Per Mario Tronti Draghi offre al Pd più opportunità che rischi, mentre Conte offriva più rischi che opportunità.
«Sono d’accordo».
Il Pd al governo non le sembra a disagio rispetto alla destra?
«Distinguerei tra la Lega e Forza Italia. Vedo da parte dei secondi un atteggiamento più responsabile mentre il capo della Lega – come ci si poteva aspettare – fa una politica di lotta e di governo».
I giovani guardano ai verdi, non al Pd. Che farebbe?
«Ambiente è una parola chiave per la sinistra. Non solo nella sua accezione tradizionale di ambiente naturale. La sinistra deve occuparsi degli ambienti fisici e morali in cui si svolge la vita dei cittadini, le città, le periferie, le discriminazioni, certi retaggi culturali ancora difficili da stanare».
Pensa che la sinistra sia in grado di farlo?

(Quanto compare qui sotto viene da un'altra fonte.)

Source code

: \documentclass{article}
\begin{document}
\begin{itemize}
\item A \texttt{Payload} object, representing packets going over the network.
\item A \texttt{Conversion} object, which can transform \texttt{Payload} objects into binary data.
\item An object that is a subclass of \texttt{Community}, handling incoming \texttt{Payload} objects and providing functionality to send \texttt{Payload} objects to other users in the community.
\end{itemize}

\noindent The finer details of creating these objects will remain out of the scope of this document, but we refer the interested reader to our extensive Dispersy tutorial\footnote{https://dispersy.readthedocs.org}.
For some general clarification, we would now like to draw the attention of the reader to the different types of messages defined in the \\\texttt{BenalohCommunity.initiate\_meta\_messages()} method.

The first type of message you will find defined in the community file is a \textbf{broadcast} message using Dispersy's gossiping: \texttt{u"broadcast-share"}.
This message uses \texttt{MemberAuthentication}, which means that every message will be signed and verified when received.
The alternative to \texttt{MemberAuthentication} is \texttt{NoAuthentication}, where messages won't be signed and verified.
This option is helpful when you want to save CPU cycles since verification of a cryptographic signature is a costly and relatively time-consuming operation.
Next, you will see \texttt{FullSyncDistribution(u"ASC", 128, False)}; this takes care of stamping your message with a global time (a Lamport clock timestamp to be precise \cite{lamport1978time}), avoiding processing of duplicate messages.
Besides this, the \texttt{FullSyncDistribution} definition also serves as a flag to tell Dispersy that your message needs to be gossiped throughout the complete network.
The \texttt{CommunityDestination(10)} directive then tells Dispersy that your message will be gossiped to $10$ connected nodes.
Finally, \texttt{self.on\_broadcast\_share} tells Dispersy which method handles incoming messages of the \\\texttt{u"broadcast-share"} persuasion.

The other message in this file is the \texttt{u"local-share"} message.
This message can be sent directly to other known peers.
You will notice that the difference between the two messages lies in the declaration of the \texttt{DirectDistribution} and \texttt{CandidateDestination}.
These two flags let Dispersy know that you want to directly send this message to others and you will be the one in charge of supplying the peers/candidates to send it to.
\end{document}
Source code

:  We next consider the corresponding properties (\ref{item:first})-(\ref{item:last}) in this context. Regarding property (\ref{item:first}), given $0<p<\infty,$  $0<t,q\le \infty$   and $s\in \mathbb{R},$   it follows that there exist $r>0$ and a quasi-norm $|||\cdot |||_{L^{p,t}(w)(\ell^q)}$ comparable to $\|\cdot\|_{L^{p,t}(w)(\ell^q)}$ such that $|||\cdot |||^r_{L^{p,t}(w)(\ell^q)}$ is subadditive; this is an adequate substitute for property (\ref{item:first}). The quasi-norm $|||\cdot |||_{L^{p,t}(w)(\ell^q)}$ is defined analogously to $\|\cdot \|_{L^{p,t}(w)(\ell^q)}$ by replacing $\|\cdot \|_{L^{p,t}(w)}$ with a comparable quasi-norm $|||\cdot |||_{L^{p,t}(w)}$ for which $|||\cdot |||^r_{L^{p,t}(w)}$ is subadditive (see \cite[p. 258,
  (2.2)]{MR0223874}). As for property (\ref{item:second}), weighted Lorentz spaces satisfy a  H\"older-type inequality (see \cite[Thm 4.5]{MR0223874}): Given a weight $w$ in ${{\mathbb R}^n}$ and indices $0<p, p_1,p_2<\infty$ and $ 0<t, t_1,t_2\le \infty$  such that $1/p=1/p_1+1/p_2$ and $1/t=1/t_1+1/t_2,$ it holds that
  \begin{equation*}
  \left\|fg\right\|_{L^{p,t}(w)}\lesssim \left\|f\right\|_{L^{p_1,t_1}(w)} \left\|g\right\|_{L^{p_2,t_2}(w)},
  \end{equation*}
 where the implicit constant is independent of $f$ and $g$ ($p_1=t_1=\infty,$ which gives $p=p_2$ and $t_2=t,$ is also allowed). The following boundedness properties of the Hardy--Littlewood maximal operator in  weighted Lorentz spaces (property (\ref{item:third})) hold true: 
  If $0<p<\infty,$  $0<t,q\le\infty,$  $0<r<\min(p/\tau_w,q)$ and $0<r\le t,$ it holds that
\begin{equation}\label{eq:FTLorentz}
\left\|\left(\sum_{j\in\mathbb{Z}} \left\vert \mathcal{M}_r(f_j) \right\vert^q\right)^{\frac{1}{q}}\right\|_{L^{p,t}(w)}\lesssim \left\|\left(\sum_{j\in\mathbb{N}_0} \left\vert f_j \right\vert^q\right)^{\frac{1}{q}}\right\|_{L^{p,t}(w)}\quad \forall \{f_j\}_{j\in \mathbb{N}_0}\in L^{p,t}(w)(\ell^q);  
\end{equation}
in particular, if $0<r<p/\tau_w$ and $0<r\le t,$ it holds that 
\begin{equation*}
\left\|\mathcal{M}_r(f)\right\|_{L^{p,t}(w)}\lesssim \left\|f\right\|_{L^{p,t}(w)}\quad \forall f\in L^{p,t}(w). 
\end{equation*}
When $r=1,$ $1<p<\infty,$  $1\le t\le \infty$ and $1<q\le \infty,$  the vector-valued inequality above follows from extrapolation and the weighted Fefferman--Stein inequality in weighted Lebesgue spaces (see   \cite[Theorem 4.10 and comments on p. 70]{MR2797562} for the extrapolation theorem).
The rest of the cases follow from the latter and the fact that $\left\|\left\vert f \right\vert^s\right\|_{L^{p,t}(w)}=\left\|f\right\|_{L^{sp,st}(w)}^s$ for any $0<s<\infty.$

«Se non lo fa non c’è. Preciso che la mia idea di una forza del progresso implica radicalità nei valori, moderazione nei toni, e duttilità nell’affrontare i problemi complessi».
Lei fu tra i primi a dire nel 2018 che bisognava fare un’alleanza con i Cinquestelle.
«E mi presi molto pernacchie, poi parecchi spernacchiatori hanno cambiato idea».
Questa alleanza è ancora inevitabile?
«Inevitabili sono poche cose. Serve senso pratico. Sulla base delle regole la legge elettorale innanzitutto – si decide come e quando fare le alleanze».
Spera di rientrare con un ruolo?
«Io un ruolo ce l’ho e mi piace. Siamo qua a parlare di politica, no?».